However, the money Africans acquired was inconvertible. The shells passed from white hands to black, but back again, ensuring they remained ‘Negro currency.’

War and predation enabled Africa to produce slaves and purchase luxury goods, and permitted Europe to accumulate the capital necessary for economic development. But everyone knew the shells didn’t bear life but instead devoured it. The teeth lining the aperture were clearly for eating. In every place ravaged by the slave trade, stories circulated about the human cost of money: cowrie shells feasted on the bodies of the captives. Money multiplied if fed human food.

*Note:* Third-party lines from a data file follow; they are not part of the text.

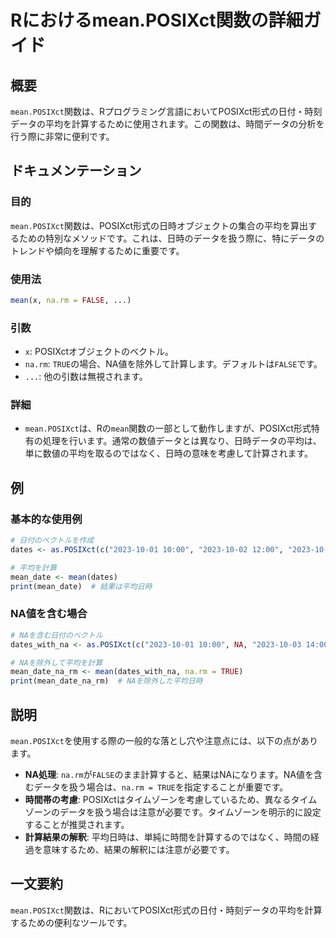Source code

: <!--
Meta Description: # Rにおけるmean.POSIXct関数の詳細ガイド ## 概要 `mean.POSIXct`関数は、Rプログラミング言語においてPOSIXct形式の日付・時刻データの平均を計算するために使用されます。この関数は、時間データの分析を行う際に非常に便利です。 ## ドキュメンテーション ### 目的...
Meta Keywords: mean, posixct, 2023, 関数は, false
-->

# Rにおけるmean.POSIXct関数の詳細ガイド

## 概要
`mean.POSIXct`関数は、Rプログラミング言語においてPOSIXct形式の日付・時刻データの平均を計算するために使用されます。この関数は、時間データの分析を行う際に非常に便利です。

## ドキュメンテーション
### 目的
`mean.POSIXct`関数は、POSIXct形式の日時オブジェクトの集合の平均を算出するための特別なメソッドです。これは、日時のデータを扱う際に、特にデータのトレンドや傾向を理解するために重要です。

### 使用法
```R
mean(x, na.rm = FALSE, ...)
```

### 引数
- `x`: POSIXctオブジェクトのベクトル。
- `na.rm`: `TRUE`の場合、NA値を除外して計算します。デフォルトは`FALSE`です。
- `...`: 他の引数は無視されます。

### 詳細
- `mean.POSIXct`は、Rの`mean`関数の一部として動作しますが、POSIXct形式特有の処理を行います。通常の数値データとは異なり、日時データの平均は、単に数値の平均を取るのではなく、日時の意味を考慮して計算されます。

## 例
### 基本的な使用例
```R
# 日付のベクトルを作成
dates <- as.POSIXct(c("2023-10-01 10:00", "2023-10-02 12:00", "2023-10-03 14:00"))

# 平均を計算
mean_date <- mean(dates)
print(mean_date)  # 結果は平均日時
```

### NA値を含む場合
```R
# NAを含む日付のベクトル
dates_with_na <- as.POSIXct(c("2023-10-01 10:00", NA, "2023-10-03 14:00"))

# NAを除外して平均を計算
mean_date_na_rm <- mean(dates_with_na, na.rm = TRUE)
print(mean_date_na_rm)  # NAを除外した平均日時
```

## 説明
`mean.POSIXct`を使用する際の一般的な落とし穴や注意点には、以下の点があります。

- **NA処理**: `na.rm`が`FALSE`のまま計算すると、結果はNAになります。NA値を含むデータを扱う場合は、`na.rm = TRUE`を指定することが重要です。
- **時間帯の考慮**: POSIXctはタイムゾーンを考慮しているため、異なるタイムゾーンのデータを扱う場合は注意が必要です。タイムゾーンを明示的に設定することが推奨されます。
- **計算結果の解釈**: 平均日時は、単純に時間を計算するのではなく、時間の経過を意味するため、結果の解釈には注意が必要です。

## 一文要約
`mean.POSIXct`関数は、RにおいてPOSIXct形式の日付・時刻データの平均を計算するための便利なツールです。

Popular lore held that teh best places to harvest cowries were along the coast where slaves had been murdered or drowned. Nets were cast into the sea to dredge for treasure. The corpse of a slave would emerge from the water encased by thousands of shells. The fisherman who retrieved the body of the human-mollusk plucked off the money and returned home a wealthy man. Rich men fished for cowries using the amputated limbs of slaves as bait… Hovering at the edge of the water, guiltless and avaricious, the big men lingered until the money began to sprout and welcomed it as a gift from God.”

– Saidiya Hartman, Lose Your Mother

“Cowrie shells became the currency of West Africa in the era of the Atlantic slave trade. While North Africans had introduced them as early as the eleventh century, they became ubiquitous in the seventeenth and eighteenth centuries when Europeans began exchanging them for slaves.

The shells were imported from the Maldives. Women and men waded waist-deep into the sea and detached the shells from stones, wood, and palm leaves, which had been placed in the shallows for easy collection. One person could gather as many as twelve thousand shells in a day. The shells were buried in sand for a few weeks until the mollusks died and the smell of putrefaction vanished. They were then disinterred, washed, dried and strong together for sale.

The English and the Dutch acquired the shells very cheaply and considered them worthless. European traders derisively called the shells ‘Negro money.’ To their eyes, Africans’ esteem of these worthless pieces was yet another instance of fetishism. In the eighteenth century alone, more than twenty-five million pounds of cowries were imported into West Africa. Of the six million plus captives transported to the Americas in the eighteenth century, anywhere from a third to a quarter of them had been exchange for shells. twelve to sixteen pounds of cowries were enough to purchase a strapping young man. That was one pound of cowries for every thirteen pounds of human flesh.”

– Saidiya Hartman, Lose Your Mother

“Most of those sold in the internal trade were women and children… The children born to a slave wife shared the mother’s disinheritance and belonged entirely to the genealogy of the father. Slave women extended the owner’s lineage without enjoying the privileges or protection entitled to wives supported by their families. Nor did families ever forget who was ‘of the house’ (the slaves absorbed and remade in the line of the master) and ‘of the blood’ (royals possessing legal rights of inheritance and succession).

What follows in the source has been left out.